Locate and copy each line in the data that contains the word "compiled".

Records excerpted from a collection
....................

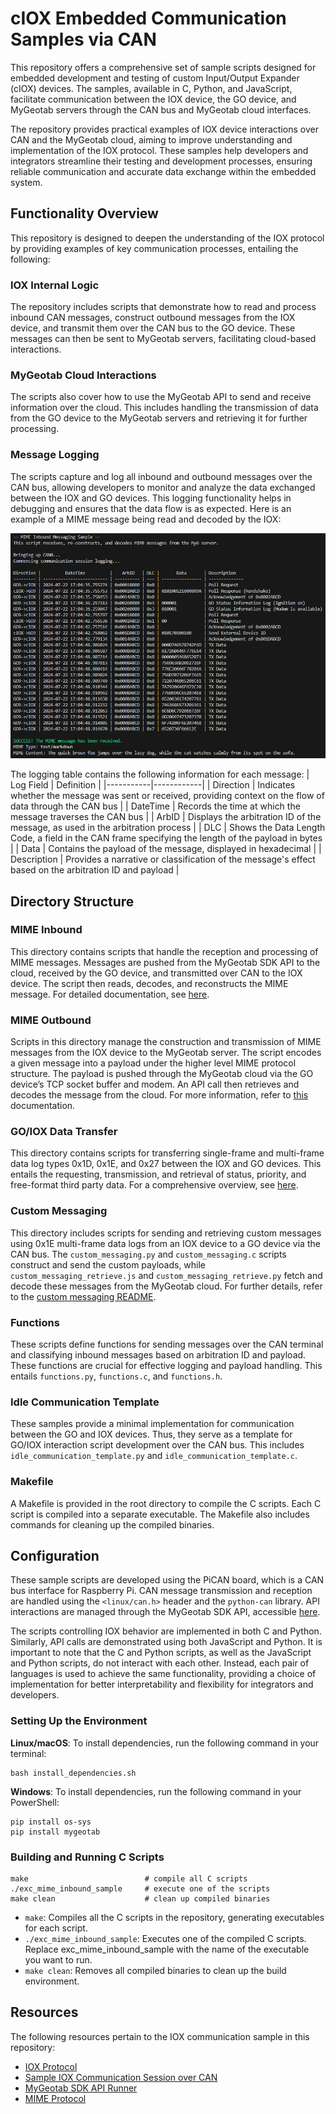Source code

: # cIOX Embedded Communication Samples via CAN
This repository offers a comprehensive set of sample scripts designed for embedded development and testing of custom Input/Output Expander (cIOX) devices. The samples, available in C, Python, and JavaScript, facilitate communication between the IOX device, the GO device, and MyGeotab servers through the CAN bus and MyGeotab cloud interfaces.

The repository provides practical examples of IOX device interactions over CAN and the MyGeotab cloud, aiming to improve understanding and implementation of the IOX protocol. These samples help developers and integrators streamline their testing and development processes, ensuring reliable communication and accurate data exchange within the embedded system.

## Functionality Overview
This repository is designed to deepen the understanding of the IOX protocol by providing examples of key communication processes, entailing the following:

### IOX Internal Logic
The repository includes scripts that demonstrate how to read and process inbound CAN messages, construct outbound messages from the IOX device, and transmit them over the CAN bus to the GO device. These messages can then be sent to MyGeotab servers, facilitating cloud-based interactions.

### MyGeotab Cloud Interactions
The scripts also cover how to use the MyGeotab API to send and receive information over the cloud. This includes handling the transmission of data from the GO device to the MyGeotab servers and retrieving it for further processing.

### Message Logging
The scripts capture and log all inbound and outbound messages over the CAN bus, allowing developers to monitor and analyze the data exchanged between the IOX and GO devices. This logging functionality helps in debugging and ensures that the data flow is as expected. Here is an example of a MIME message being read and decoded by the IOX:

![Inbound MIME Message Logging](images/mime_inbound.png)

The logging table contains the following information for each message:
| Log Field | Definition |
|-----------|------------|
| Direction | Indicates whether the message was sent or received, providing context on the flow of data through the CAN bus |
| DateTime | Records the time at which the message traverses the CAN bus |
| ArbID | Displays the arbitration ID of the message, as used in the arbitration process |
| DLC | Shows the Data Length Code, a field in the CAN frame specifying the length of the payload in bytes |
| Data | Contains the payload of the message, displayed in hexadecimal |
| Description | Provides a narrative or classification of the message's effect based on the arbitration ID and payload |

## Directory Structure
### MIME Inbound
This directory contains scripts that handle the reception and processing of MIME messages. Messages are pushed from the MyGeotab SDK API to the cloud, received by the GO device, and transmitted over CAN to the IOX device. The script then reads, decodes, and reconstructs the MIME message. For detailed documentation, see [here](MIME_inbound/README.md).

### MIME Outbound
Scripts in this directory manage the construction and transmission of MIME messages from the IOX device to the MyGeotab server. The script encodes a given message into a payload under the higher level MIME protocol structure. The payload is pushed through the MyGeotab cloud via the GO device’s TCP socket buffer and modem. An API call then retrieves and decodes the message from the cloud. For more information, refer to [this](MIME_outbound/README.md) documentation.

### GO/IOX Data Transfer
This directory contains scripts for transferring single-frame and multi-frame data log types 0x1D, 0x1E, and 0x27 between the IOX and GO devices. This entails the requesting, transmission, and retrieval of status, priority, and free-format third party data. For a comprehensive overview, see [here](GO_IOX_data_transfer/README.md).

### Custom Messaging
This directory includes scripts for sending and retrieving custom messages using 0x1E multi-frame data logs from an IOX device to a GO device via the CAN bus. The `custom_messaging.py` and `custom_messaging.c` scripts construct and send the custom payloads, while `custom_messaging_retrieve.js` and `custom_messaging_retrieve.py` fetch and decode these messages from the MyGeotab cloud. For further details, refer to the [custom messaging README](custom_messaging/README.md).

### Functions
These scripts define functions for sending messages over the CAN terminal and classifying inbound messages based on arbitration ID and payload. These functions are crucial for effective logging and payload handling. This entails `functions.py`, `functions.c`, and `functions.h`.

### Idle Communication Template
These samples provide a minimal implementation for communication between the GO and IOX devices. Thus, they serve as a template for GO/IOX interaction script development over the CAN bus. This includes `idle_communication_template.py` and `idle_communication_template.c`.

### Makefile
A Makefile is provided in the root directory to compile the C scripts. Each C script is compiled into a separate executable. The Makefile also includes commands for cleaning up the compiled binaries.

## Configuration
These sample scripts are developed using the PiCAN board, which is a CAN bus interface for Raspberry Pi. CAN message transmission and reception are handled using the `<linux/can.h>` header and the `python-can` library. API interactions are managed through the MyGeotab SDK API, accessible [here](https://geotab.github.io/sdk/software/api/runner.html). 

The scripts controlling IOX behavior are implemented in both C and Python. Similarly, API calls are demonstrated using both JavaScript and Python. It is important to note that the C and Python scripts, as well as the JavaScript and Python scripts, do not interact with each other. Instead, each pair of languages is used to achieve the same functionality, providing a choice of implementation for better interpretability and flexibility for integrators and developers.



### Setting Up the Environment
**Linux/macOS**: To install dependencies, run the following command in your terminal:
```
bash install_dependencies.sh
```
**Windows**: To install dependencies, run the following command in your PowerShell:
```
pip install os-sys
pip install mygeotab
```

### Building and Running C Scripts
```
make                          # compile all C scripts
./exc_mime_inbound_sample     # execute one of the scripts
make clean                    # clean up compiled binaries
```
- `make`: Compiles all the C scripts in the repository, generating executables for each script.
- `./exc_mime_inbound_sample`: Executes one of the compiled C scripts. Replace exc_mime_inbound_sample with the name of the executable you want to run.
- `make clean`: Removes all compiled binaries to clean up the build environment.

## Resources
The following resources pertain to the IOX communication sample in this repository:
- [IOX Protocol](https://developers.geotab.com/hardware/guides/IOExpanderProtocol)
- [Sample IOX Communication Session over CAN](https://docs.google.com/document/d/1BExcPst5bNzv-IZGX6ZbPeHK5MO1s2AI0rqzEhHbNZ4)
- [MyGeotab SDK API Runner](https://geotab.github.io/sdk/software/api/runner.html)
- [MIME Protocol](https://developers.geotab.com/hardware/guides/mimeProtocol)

....................

■ **The answer**
A Makefile is provided in the root directory to compile the C scripts. Each C script is compiled into a separate executable. The Makefile also includes commands for cleaning up the compiled binaries.
make clean                    # clean up compiled binaries
- `./exc_mime_inbound_sample`: Executes one of the compiled C scripts. Replace exc_mime_inbound_sample with the name of the executable you want to run.
- `make clean`: Removes all compiled binaries to clean up the build environment.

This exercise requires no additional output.